WHEN CONGRESS adopted its present budget process in 1974, one purpose was to centralize its deliberations, another to reclaim lost power from the executive. The Congressional Budget Office was to be part of both, a congressional analogue and counterweight to the president's Office of Management and Budget.
The budget process has since fallen on hard times. It is much reviled (though not always justly, we believe). CBO, by contrast, has surpassed the highest expectations of its founders. Its first director, Alice Rivlin, who served from 1975 to 1983, set a standard of businesslike, sophisticated and detached analysis that seemed at first to clash with the congressional culture -- and eventually helped to elevate it. Her successor Rudolph Penner, who retired last year, followed in the same tradition.

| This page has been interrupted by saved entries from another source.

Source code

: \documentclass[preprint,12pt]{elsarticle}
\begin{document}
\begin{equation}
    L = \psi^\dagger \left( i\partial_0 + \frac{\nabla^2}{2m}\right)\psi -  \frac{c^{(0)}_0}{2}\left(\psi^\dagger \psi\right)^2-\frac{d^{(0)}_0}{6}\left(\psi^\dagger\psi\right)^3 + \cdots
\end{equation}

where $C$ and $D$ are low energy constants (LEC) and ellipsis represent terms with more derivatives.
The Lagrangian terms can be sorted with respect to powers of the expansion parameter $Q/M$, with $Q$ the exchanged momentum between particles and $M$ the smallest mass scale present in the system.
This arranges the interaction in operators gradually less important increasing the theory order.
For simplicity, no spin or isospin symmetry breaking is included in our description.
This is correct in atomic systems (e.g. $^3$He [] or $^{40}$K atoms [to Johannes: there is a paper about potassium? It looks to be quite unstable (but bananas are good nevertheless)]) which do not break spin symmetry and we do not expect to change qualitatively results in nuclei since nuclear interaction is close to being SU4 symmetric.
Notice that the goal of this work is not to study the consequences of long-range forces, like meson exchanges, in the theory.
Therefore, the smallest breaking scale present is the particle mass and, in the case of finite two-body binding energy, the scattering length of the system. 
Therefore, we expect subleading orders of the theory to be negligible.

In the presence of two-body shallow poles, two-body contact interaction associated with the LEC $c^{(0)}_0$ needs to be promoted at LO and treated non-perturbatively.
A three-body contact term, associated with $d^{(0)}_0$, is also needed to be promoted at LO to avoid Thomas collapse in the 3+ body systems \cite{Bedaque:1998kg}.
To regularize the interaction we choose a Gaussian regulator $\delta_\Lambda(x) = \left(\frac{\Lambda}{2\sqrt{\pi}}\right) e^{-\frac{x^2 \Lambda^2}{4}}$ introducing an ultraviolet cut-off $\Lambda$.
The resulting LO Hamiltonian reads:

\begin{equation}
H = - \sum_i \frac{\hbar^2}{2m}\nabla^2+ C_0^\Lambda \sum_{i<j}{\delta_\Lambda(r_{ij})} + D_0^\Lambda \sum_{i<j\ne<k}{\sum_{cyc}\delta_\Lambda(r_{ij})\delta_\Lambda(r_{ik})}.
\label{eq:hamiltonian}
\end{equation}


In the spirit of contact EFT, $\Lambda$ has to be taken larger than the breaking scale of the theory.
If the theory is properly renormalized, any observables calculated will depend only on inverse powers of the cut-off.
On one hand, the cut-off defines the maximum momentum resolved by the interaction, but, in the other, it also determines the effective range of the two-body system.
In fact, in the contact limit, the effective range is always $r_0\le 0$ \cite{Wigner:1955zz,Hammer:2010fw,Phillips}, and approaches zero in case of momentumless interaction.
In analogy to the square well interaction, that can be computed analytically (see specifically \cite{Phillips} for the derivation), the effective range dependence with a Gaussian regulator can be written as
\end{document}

Together they and the senior members of the House and Senate who gave them room to operate made CBO -- which unlike OMB does not have to follow a particular line -- the most authoritative voice in government on budgetary matters, not merely the numbers but the policy choices. Myths have been dispelled by CBO's good work, the quality of debate has been improved, and Congress has gained important leverage in dealing with the White House.
We sing these praises because now these achievements are in danger of being not destroyed, but smudged. The people who are doing the damage are precisely the ones who in some ways have the most to lose and in the past have recognized the special virtue of CBO and protected it from Congress' own worst tendencies, the party and budgetary leaders of the two houses. Mr. Penner left the agency last March. He had previously given ample notice. His place was taken on an acting basis by Edward Gramlich, formerly his deputy, who was one of perhaps half a dozen candidates in the running to succeed him. When no decision was made by the end of last year, Mr. Gramlich returned to the University of Michigan. A division head is now serving as acting director on a temporary basis.
There is no shortage of qualified people to lead this agency. The apparent reason for the delay is that leaders of the two houses haven't been able to agree on a budget director any better than they can on a budget. This in turn has led predictably to all kinds of speculation as to whose man or woman the next director will be. Nothing can do more harm to this valuable institution than the sense that it is somehow even faintly in the pocket of either house, or either party, or any other group. Its strength depends on its independence. The leaders are now said to be about to make a choice, a year late. They need to do it quickly and cleanly; they should play their familiar little games someplace else.